Figure 5 of the drawing is a cross-section to an enlarged scale through a further embodiment of the invention for which there is no corresponding plan view. This illustrates how a double-glazed window unit may be constructed using a first pane of glass 30 having applied to the upper surface thereof screen inks such as those from the Sericol range so as to define differently coloured regions on the upper surface of the glass. A second clear glass pane 32 is located above the first pane 30 and is held in place by means of a spacer such as 34 located around the periphery of the two panes of glass so as to separate the two panes and also seal the cavity between the two panes and the edges of the panes are retained within a bounding frame 36 of wood or metal or plastics material.

Claims (12)

Claims

1. A method of producing a multi-coloured window comprising the steps of: applying to a pane of glass a pattern of differently coloured inks by a series of screen printing steps, coating the printed surface of the pane with a clear varnish or lacquer to form a hard protective coating, and mounting the pane in a frame.

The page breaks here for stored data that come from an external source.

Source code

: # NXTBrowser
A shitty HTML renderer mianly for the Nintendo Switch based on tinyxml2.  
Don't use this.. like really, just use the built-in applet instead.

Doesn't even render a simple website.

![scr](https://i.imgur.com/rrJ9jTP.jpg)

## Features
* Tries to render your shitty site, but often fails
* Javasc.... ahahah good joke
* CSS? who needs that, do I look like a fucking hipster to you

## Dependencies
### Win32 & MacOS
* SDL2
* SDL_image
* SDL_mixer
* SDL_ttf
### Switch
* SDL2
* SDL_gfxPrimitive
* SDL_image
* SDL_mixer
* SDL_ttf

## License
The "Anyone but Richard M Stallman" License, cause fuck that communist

2. A method as claimed in claim 1 in which the pane of glass includes a wire mesh framework embedded in the glass during manufacture and the pattern of differently coloured inks is aligned with the pattern of the wire framework during the printing process.

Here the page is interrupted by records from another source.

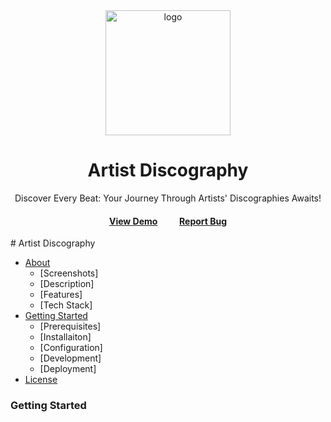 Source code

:
<div align="center">

  <img src="assets/logo.png" alt="logo" width="200" height="auto" />
  <h1>Artist Discography</h1>
  
  <p>
    Discover Every Beat: Your Journey Through Artists' Discographies Awaits!
  </p>
  

   
<h4>
    <a href="https://github.com/Louis3797/awesome-readme-template/">View Demo</a>
    &emsp;&emsp;
    <a href="https://github.com/AshtonHeald/spotify-artist-search/issues">Report Bug</a>
  </h4>
</div>
# Artist Discography




 - [About](#About)
    * [Screenshots]
    * [Description]
    * [Features]
    * [Tech Stack]
- [Getting Started](#getting-started)
    * [Prerequisites]
    * [Installaiton]
    * [Configuration]
    * [Development]
    * [Deployment]
- [License](#License)

<!-- Getting Started -->
###  Getting Started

3. A method as claimed in claim 1 wherein lines or regions of the pane of glass are coloured by opaque ink of a dark colour so as to simulate metal strips or glazing bars or leaded light construction.

4. A method as claimed in claim 1 in which strips of lead or metallised plastics material are stuck to a pane of glass after it has been printed along the boundaries of the differently coloured areas to produce a simulated leaded light effect.

5. A method of producing å multi-coloured window comprising the steps of: applying to a first pane of glass a pattern of differently coloured inks by a series of screen printing steps, covering the printed surface of the pane with a second pane of clear glass, bonding the two panes of glass together at least around their peripheral edges and mounting the double panel of glass in a frame.

6. A method as claimed in claim 1 wherein the second pane of glass is spaced from the first pane of glass so as to form a cavity therebetween and thereby form a so-called double glazed window.

7. A method as claimed in claim 5 or 6 wherein opaque ink is used to define lines or regions within the pattern so as to simulate a metallised leaded light window or simply to enhance the pattern of differently coloured regions in the window by the outlining effect of the opaque ink.

8. A method as claimed in claim 5, 6 or 7 in which one or both of the panes of glass is strengthened by means of a wire framework embedded in the glass during manufacture.

9. A method of producing a multi-coloured window comprising the steps of: applying to a thin sheet of glass or clear plastics material a pattern of differently coloured inks by a series of screen printing steps, covering the printed surface of the sheet with a second pane of glass which is cemented thereto by means of a clear cement at least around the periphery of the two sheets of glass and preferably over the entire two adjoining surfaces and mounting the bonded sheets in a frame.

10. A method of producing a multi-coloured window as claimed in claim 9 in which a further pane of glass is mounted in spaced relation to the first bonded pane of glass with the thin sheet of glass or plastics material on the inside of the sandwich so as to provide added protection for the thin sheet of glass or plastics material, the spaced pane or glass being clear and being mounted within the same frame as the bonded pane or glass or within a subsidiary frame thereto.

11. Coloured glass windows when produced by a method as claimed in any one of the preceding claims.

12. Method of producing coloured glass windows substantially as herein described.

1 3. Coloured glass windows constructed substantially as herein described with reference to and as illustrated in the accompanying drawings.